If we buy those newspapers, we're all part of the problem. We are convinced. We are so patronised and medicated by the press that we take these stories to be 'news', so ill-thought-of are we by newspaper editors that this is all our ickle, wickle brains can take. Does celebrity 'news' exist because we want it, or are we told that we want it and we just don't know to wonder any differently? If it all disappeared tomorrow, would we miss it? Everyone loves a scandal - as social animals obsessed with stature, we always have and possibly always will. It's not unambitious to say that we probably can't stop this obsession. But our media culture propagates turgid and relentlessly nihilistic spite trumped up as 'news', dressed up as social comment on just was has happened to 'integrity' and 'class' and accompanied by nostalgia (devoid of irony) that lusts for 'celebrity' like back in the days when the famous were famous for Something Good. But what we can stop is a neutered, comatose acceptance of celebrity gossip as something we are entitled to. We aren't. Let's give it up.

It is a victory that the Leveson Inquiry is happening at all. If it begins a national conversation about what our media should look like, then it is a positive start. But the Inquiry will do nothing to stop this culture. The Inquiry exists only because non-celebrities have been revealed as victims. Only - it seems - only under those conditions do we care about privacy. Plumbers, car salespeople, IT technicians, driving instructors - all of them trade under an image.

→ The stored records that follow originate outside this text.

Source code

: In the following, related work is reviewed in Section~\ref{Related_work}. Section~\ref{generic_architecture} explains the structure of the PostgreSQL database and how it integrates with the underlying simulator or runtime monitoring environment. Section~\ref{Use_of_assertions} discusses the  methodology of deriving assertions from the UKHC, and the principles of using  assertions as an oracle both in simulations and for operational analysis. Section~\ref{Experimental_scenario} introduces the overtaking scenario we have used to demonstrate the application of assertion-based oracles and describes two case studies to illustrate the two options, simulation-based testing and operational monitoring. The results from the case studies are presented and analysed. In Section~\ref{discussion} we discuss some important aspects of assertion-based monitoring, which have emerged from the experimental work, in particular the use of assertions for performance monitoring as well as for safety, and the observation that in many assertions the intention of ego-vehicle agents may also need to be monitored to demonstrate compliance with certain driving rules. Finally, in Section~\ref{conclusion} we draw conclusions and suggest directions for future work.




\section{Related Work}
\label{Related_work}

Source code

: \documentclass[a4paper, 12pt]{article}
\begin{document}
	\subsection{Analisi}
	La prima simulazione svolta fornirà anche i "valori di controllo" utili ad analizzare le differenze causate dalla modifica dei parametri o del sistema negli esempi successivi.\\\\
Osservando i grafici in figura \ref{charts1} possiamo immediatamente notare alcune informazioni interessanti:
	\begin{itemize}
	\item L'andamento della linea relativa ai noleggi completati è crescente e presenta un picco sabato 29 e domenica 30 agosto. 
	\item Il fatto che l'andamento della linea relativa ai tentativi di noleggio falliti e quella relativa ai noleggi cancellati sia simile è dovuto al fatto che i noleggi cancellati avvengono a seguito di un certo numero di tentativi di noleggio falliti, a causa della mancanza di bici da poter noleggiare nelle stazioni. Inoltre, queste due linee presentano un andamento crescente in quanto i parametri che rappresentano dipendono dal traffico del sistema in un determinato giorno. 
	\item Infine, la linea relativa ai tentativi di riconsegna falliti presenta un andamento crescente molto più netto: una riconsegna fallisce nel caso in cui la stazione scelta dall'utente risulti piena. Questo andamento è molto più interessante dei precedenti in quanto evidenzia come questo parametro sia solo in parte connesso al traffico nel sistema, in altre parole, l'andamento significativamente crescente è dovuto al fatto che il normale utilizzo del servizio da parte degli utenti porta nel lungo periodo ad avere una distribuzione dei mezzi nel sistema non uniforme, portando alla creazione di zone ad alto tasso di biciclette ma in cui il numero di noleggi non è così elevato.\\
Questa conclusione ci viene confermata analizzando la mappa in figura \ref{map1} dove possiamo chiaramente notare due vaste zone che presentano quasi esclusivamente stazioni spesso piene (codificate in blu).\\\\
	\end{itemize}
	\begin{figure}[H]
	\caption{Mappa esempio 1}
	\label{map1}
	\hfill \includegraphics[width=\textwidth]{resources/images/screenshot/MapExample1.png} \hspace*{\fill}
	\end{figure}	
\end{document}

But unless they are famous, they retain their right not to be followed home, not to be chased in cars and run over, not to have their personal calls hacked. It's not funny, Frankie Boyle, if Rebecca Adlington has a face like a spoon. It's funny because none of us care even slightly if she is hurt by the joke - because she's famous, she can take it. It's time we stopped devaluing celebrities as worth less than ourselves, time we dusted down a few trite old words about stones and glasshouses and time we realised that if we allow the press to treat the rich and famous like this, they will always - always - find a way to do it to everyone else. Like they did to the Dowlers and the McCanns. Like they will this week - routinely, systematically - to Gary Speed's family. And we'll read all about it.